No recente congresso do PS/A, recorde-se, o presidente do partido e do Governo Regional, Vasco Cordeiro, frisou que o transporte marítimo vai ser alvo de uma transformação nos Açores visando estender a essa área os “bons efeitos” alcançados com a reforma do transporte aéreo.

 

À espera de notificação da CE

Numa entrevista à RDP/A, o chefe do executivo açoriano afirmou que este assunto não avançou até agora porque envolve a utilização de fundos comunitários e implica uma notificação  à Comissão Europeia (CE).

“Essa notificação já foi feita, está a ser analisada e esperamos ter a resposta dessa notificação e que seja positiva obviamente”, realçou Vasco Cordeiro. Sobre este processo deixou também claro não ter “garantia nenhuma”.

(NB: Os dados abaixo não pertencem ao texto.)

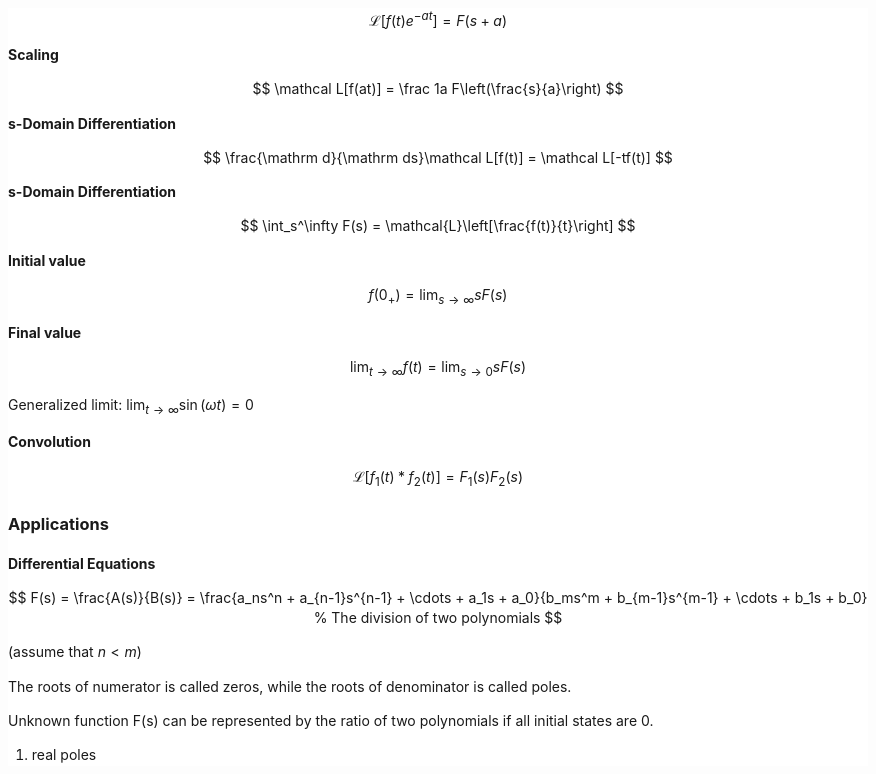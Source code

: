 $$
\mathcal L[f(t)e^{-at}] = F(s+a)
$$

**Scaling**

$$
\mathcal L[f(at)] = \frac 1a F\left(\frac{s}{a}\right)
$$

**s-Domain Differentiation**

$$
\frac{\mathrm d}{\mathrm ds}\mathcal L[f(t)] = \mathcal L[-tf(t)]
$$

**s-Domain Differentiation**

$$
\int_s^\infty F(s) = \mathcal{L}\left[\frac{f(t)}{t}\right]
$$

**Initial value**

$$
f(0_+) = \lim_{s\rightarrow\infty}sF(s)
$$

**Final value**

$$
\lim_{t\rightarrow\infty} f(t) = \lim_{s\rightarrow0} sF(s)
$$

Generalized limit: $\lim_{t\rightarrow\infty} \sin(\omega t)=0$

**Convolution**

$$
\mathcal L[f_1(t)*f_2(t)] = F_1(s)F_2(s)
$$

### Applications

**Differential Equations**

$$
  F(s) = \frac{A(s)}{B(s)} = \frac{a_ns^n + a_{n-1}s^{n-1} + \cdots + a_1s + a_0}{b_ms^m + b_{m-1}s^{m-1} + \cdots + b_1s + b_0} % The division of two polynomials
$$

(assume that $n<m$)

The roots of numerator is called zeros, while the roots of denominator is called poles.

Unknown function F(s) can be represented by the ratio of two polynomials if all initial states are 0.

1. real poles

“Cumpri aquilo que as regras dizem que tem de ser feito - notificar a CE e estou à espera da resposta da CE”, reafirmou, esclarecendo que, se este dossier não receber luz verde de Bruxelas, “terá de ser reavaliado”.

O objetivo de construir dois navios preparados para o transporte de passageiros e de carga rodada - um domínio em que poderão intervir privados - representa para Cordeiro uma “transformação de futuro que queremos operar no transporte marítimo, na conectividade marítima na nossa Região”.

No fundo, sublinhou no congresso, “dizemos a um pescador, a um agricultor, a um empresário ou a um comerciante de qualquer uma das nossas ilhas, que aquilo que lhe queremos facultar é que ele tenha como mercado  não só a sua, mas todas as ilhas da nossa Região e que, para aproveitar esse mercado, lhe baste entrar num navio na sua ilha, ir até à ilha de destino fazer o seu negócio e regressar a casa”.